St. Jude CEO: MR-Conditional Pacer Launch Delayed

The medtech company has been hurting because it doesn't have a MRI-compatible cardiac device in the U.S., and now the first launch is delayed.

April 20, 2016

3 Min Read
St. Jude CEO: MR-Conditional Pacer Launch Delayed

The medtech company has been hurting because it doesn't have a MRI-compatible cardiac device in the U.S., and now the first launch is delayed. 

Arundhati Parmar

One big reason that St. Jude Medical's cardiac rhythm business has been losing ground in the U.S. recently is that it doesn't have pacemakers and ICDs that are safe to use under MRI.

Medtronic has its Advisa MRI and Revo MRI pacemakers that are MR compatible, which means patients implanted with those devices are no longer prevented from undergoing MRI scans because of fears that the MRI machine and the implanted device would interact. The Irish medtech company also has the Evera implantable cardioverter defibrillator (ICD) that can be safely used under MRI.

By contrast, neither St. Jude nor Boston Scientific currently have an approved MR-Conditional cardiac device on the market. And St. Jude Medical's CEO, Michael Rousseau, revealed on Wednesday that U.S. physicians and patients waiting for its MR-Conditional Assurity pacemaker will have to wait longer. That conclusion was arrived at following talks with FDA officials.

"Based on these discussions, we now expect approval and launch of our Assurity MRI pacemaker in the second half of 2016," Rousseau said, according to a transcript of the earnings call from Seeking Alpha

Want to know how the largest medtech companies are faring in early 2016? Click here and find out

Rousseau explained that two branches of FDA -- Center for Devices and Radiological Health (CDRH) and Center for Drug Evaluation and Research (CDER) -- are reviewing the PMA submission that St. Jude has already filed. That's because the Assurity Pacemaker uses a steroid-eluting material to prevent inflammation at the site of the implant, explained Justin Paquette, a St. Jude Medical spokesman, thereby inviting review from the drug side of FDA. 

It's not clear if the dual review is the sole cause of the delay.

"We believe that we've been working very closely with [FDA] over the last several months particularly and think we're on a good track to meet the requirements that they have outlined," Rousseau said to analysts.

Paquette couldn't say exactly what the nature of the discussions were and what the FDA requirements are that Rousseau was referring to.
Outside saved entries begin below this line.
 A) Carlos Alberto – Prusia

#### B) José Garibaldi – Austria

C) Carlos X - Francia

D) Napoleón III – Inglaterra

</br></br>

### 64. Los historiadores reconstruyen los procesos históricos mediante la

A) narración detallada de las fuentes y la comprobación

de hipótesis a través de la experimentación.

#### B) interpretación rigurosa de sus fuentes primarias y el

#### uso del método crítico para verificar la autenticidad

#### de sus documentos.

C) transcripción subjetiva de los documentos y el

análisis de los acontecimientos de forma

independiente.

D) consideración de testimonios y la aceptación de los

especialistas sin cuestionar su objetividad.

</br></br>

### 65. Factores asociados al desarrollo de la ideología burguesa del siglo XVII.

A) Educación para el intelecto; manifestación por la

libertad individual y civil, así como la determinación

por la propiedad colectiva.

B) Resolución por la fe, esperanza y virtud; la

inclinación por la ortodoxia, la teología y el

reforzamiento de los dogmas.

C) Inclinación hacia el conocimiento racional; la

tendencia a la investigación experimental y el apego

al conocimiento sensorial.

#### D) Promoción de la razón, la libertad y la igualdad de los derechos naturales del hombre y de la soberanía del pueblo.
The delay means that St. Jude Medical will lose $15-$20 million or about $5 million per quarter in revenue this year. But Rousseau called it a "manageable delay" given that sales from other product launches are expected to offset the deficit from Assurity. The delay will not have an impact on the launch of St. Jude's MR-Conditional ICD, which is expected in the first half of next year, he confirmed.

While St. Jude is having a tough time in holding on to market share in its cardiac rhythm business in the U.S., Boston Scientific, which similarly has no MRI-compatible cardiac devices, is somehow not suffering.
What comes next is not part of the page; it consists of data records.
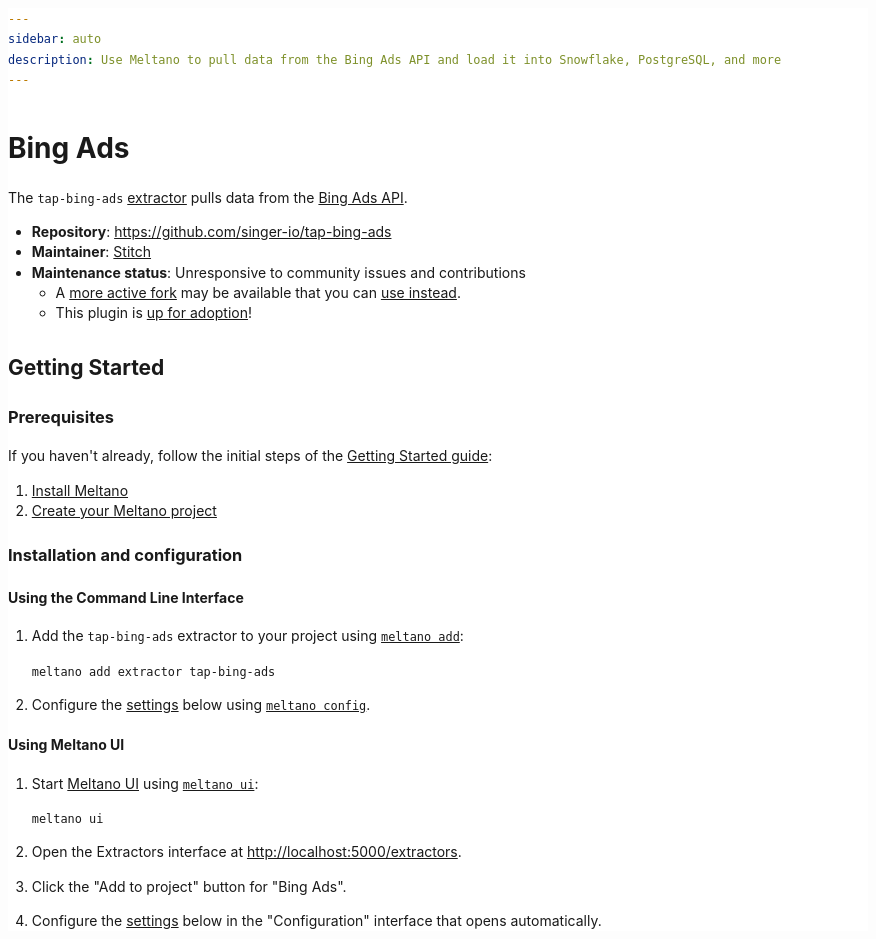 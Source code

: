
 ```yaml
---
sidebar: auto
description: Use Meltano to pull data from the Bing Ads API and load it into Snowflake, PostgreSQL, and more
---
```


# Bing Ads

The `tap-bing-ads` [extractor](/plugins/extractors/) pulls data from the [Bing Ads API](https://docs.microsoft.com/en-us/advertising/guides/).

- **Repository**: <https://github.com/singer-io/tap-bing-ads>
- **Maintainer**: [Stitch](https://www.stitchdata.com/)
- **Maintenance status**: Unresponsive to community issues and contributions
  - A [more active fork](https://github.com/singer-io/tap-bing-ads/network) may be available that you can [use instead](/docs/plugin-management.html#using-a-custom-fork-of-a-plugin).
  - This plugin is [up for adoption](/docs/contributor-guide.html#adopting-a-plugin)!

## Getting Started

### Prerequisites

If you haven't already, follow the initial steps of the [Getting Started guide](/docs/getting-started.html):

1. [Install Meltano](/docs/getting-started.html#install-meltano)
1. [Create your Meltano project](/docs/getting-started.html#create-your-meltano-project)

### Installation and configuration

#### Using the Command Line Interface

1. Add the `tap-bing-ads` extractor to your project using [`meltano add`](/docs/command-line-interface.html#add):

    ```bash
    meltano add extractor tap-bing-ads
    ```

1. Configure the [settings](#settings) below using [`meltano config`](/docs/command-line-interface.html#config).

#### Using Meltano UI

1. Start [Meltano UI](/docs/ui.html) using [`meltano ui`](/docs/command-line-interface.html#ui):

    ```bash
    meltano ui
    ```

1. Open the Extractors interface at <http://localhost:5000/extractors>.
1. Click the "Add to project" button for "Bing Ads".
1. Configure the [settings](#settings) below in the "Configuration" interface that opens automatically.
"Interestingly, while both St. Jude and Boston Scientific lack MRI-safe devices versus Medtronic's portfolio, Boston's cardiac rhythm management (CRM) market share has been holding steady," wrote Joanne Wuensch,  an analyst with BMO Capital Markets, in a research note earlier this month.

Wuensch believes that's because Boston has a novel device -- the subcutaneous Emblem ICD -- as well as "hospital purchasing patterns (e.g., dual source and multi-level contracts) give its relative breadth an advantage (e.g., its Synergy stent gives the company a seat at the table in several large accounts where it was off contract and is now in a preferred vendor position)."

Boston Scientific expects to launch its MR-Conditional pacemaker by the end of June, MR-Conditional S-ICD by the end of the year, and a MR-Conditional ICD in 2017.